Copy the records below in full and leave every image out of the copy.

━━━ Data provided ━━━

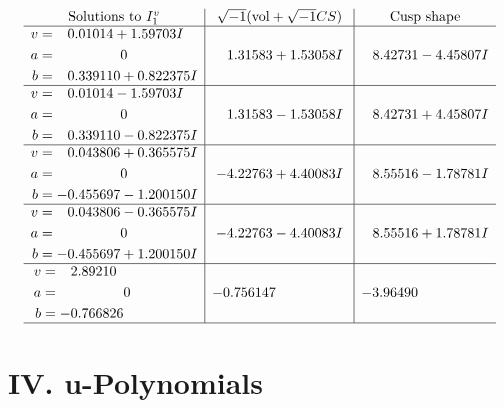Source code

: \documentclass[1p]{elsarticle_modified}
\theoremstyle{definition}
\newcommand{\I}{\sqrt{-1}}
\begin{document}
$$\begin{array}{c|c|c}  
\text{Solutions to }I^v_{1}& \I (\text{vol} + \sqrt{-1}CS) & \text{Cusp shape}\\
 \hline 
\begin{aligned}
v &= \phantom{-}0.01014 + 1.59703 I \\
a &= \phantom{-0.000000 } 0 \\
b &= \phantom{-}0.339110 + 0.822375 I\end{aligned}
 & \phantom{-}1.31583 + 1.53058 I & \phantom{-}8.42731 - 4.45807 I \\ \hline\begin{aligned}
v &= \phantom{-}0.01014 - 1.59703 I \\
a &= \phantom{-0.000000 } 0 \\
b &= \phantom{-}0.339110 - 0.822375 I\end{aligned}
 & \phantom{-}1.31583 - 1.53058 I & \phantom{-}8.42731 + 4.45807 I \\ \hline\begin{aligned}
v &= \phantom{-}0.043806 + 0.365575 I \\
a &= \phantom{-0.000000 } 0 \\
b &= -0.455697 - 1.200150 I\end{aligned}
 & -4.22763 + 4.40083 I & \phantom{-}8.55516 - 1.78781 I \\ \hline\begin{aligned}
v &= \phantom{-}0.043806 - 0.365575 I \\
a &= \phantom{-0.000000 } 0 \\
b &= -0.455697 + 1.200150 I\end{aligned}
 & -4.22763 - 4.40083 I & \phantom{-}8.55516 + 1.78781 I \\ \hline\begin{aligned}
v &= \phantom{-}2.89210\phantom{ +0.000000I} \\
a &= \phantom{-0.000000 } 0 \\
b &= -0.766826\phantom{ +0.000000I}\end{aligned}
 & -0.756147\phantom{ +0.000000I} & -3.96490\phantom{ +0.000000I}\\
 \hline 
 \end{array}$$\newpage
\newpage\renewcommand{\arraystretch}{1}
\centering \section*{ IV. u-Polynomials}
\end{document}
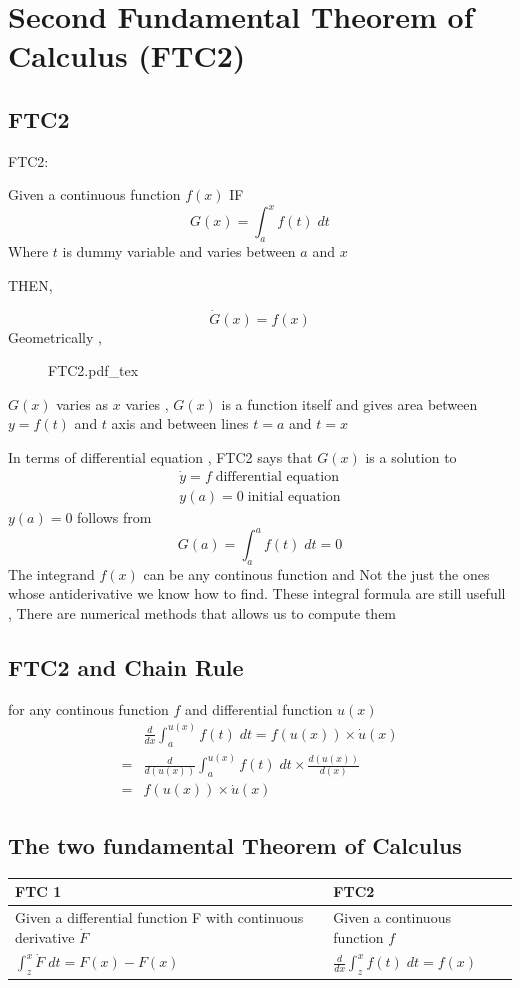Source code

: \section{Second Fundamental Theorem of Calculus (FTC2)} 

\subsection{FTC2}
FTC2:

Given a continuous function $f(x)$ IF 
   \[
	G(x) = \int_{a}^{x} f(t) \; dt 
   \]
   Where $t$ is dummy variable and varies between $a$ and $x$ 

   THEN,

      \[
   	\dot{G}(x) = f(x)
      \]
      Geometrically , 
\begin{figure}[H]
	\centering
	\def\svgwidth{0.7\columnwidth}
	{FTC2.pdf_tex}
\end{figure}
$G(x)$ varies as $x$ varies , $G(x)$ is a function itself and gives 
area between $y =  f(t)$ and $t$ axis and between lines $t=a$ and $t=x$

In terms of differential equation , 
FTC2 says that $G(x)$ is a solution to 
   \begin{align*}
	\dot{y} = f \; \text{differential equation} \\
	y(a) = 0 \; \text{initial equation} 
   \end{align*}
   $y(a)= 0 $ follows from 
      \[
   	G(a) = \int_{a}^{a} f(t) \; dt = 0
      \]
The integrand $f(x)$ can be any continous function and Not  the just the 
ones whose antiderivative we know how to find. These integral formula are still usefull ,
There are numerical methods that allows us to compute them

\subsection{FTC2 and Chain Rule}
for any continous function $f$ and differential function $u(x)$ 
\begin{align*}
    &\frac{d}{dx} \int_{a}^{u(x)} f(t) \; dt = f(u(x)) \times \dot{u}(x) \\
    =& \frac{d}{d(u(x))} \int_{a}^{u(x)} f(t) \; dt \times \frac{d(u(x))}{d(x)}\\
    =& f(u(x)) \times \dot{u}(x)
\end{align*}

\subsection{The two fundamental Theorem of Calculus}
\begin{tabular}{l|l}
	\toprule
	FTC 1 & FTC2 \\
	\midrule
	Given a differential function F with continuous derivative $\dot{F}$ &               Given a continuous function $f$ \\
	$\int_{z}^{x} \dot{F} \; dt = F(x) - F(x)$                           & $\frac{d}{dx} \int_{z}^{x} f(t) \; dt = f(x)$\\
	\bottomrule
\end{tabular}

━━━

= Answer section =
Source code

: \documentclass[1p]{elsarticle_modified}
\theoremstyle{definition}
\newcommand{\I}{\sqrt{-1}}
\begin{document}
$$\begin{array}{c|c|c}  
\text{Solutions to }I^v_{1}& \I (\text{vol} + \sqrt{-1}CS) & \text{Cusp shape}\\
 \hline 
\begin{aligned}
v &= \phantom{-}0.01014 + 1.59703 I \\
a &= \phantom{-0.000000 } 0 \\
b &= \phantom{-}0.339110 + 0.822375 I\end{aligned}
 & \phantom{-}1.31583 + 1.53058 I & \phantom{-}8.42731 - 4.45807 I \\ \hline\begin{aligned}
v &= \phantom{-}0.01014 - 1.59703 I \\
a &= \phantom{-0.000000 } 0 \\
b &= \phantom{-}0.339110 - 0.822375 I\end{aligned}
 & \phantom{-}1.31583 - 1.53058 I & \phantom{-}8.42731 + 4.45807 I \\ \hline\begin{aligned}
v &= \phantom{-}0.043806 + 0.365575 I \\
a &= \phantom{-0.000000 } 0 \\
b &= -0.455697 - 1.200150 I\end{aligned}
 & -4.22763 + 4.40083 I & \phantom{-}8.55516 - 1.78781 I \\ \hline\begin{aligned}
v &= \phantom{-}0.043806 - 0.365575 I \\
a &= \phantom{-0.000000 } 0 \\
b &= -0.455697 + 1.200150 I\end{aligned}
 & -4.22763 - 4.40083 I & \phantom{-}8.55516 + 1.78781 I \\ \hline\begin{aligned}
v &= \phantom{-}2.89210\phantom{ +0.000000I} \\
a &= \phantom{-0.000000 } 0 \\
b &= -0.766826\phantom{ +0.000000I}\end{aligned}
 & -0.756147\phantom{ +0.000000I} & -3.96490\phantom{ +0.000000I}\\
 \hline 
 \end{array}$$\newpage
\newpage\renewcommand{\arraystretch}{1}
\centering \section*{ IV. u-Polynomials}
\end{document}
Source code

: \section{Second Fundamental Theorem of Calculus (FTC2)} 

\subsection{FTC2}
FTC2:

Given a continuous function $f(x)$ IF 
   \[
	G(x) = \int_{a}^{x} f(t) \; dt 
   \]
   Where $t$ is dummy variable and varies between $a$ and $x$ 

   THEN,

      \[
   	\dot{G}(x) = f(x)
      \]
      Geometrically , 
\begin{figure}[H]
	\centering
	\def\svgwidth{0.7\columnwidth}
	{FTC2.pdf_tex}
\end{figure}
$G(x)$ varies as $x$ varies , $G(x)$ is a function itself and gives 
area between $y =  f(t)$ and $t$ axis and between lines $t=a$ and $t=x$

In terms of differential equation , 
FTC2 says that $G(x)$ is a solution to 
   \begin{align*}
	\dot{y} = f \; \text{differential equation} \\
	y(a) = 0 \; \text{initial equation} 
   \end{align*}
   $y(a)= 0 $ follows from 
      \[
   	G(a) = \int_{a}^{a} f(t) \; dt = 0
      \]
The integrand $f(x)$ can be any continous function and Not  the just the 
ones whose antiderivative we know how to find. These integral formula are still usefull ,
There are numerical methods that allows us to compute them

\subsection{FTC2 and Chain Rule}
for any continous function $f$ and differential function $u(x)$ 
\begin{align*}
    &\frac{d}{dx} \int_{a}^{u(x)} f(t) \; dt = f(u(x)) \times \dot{u}(x) \\
    =& \frac{d}{d(u(x))} \int_{a}^{u(x)} f(t) \; dt \times \frac{d(u(x))}{d(x)}\\
    =& f(u(x)) \times \dot{u}(x)
\end{align*}

\subsection{The two fundamental Theorem of Calculus}
\begin{tabular}{l|l}
	\toprule
	FTC 1 & FTC2 \\
	\midrule
	Given a differential function F with continuous derivative $\dot{F}$ &               Given a continuous function $f$ \\
	$\int_{z}^{x} \dot{F} \; dt = F(x) - F(x)$                           & $\frac{d}{dx} \int_{z}^{x} f(t) \; dt = f(x)$\\
	\bottomrule
\end{tabular}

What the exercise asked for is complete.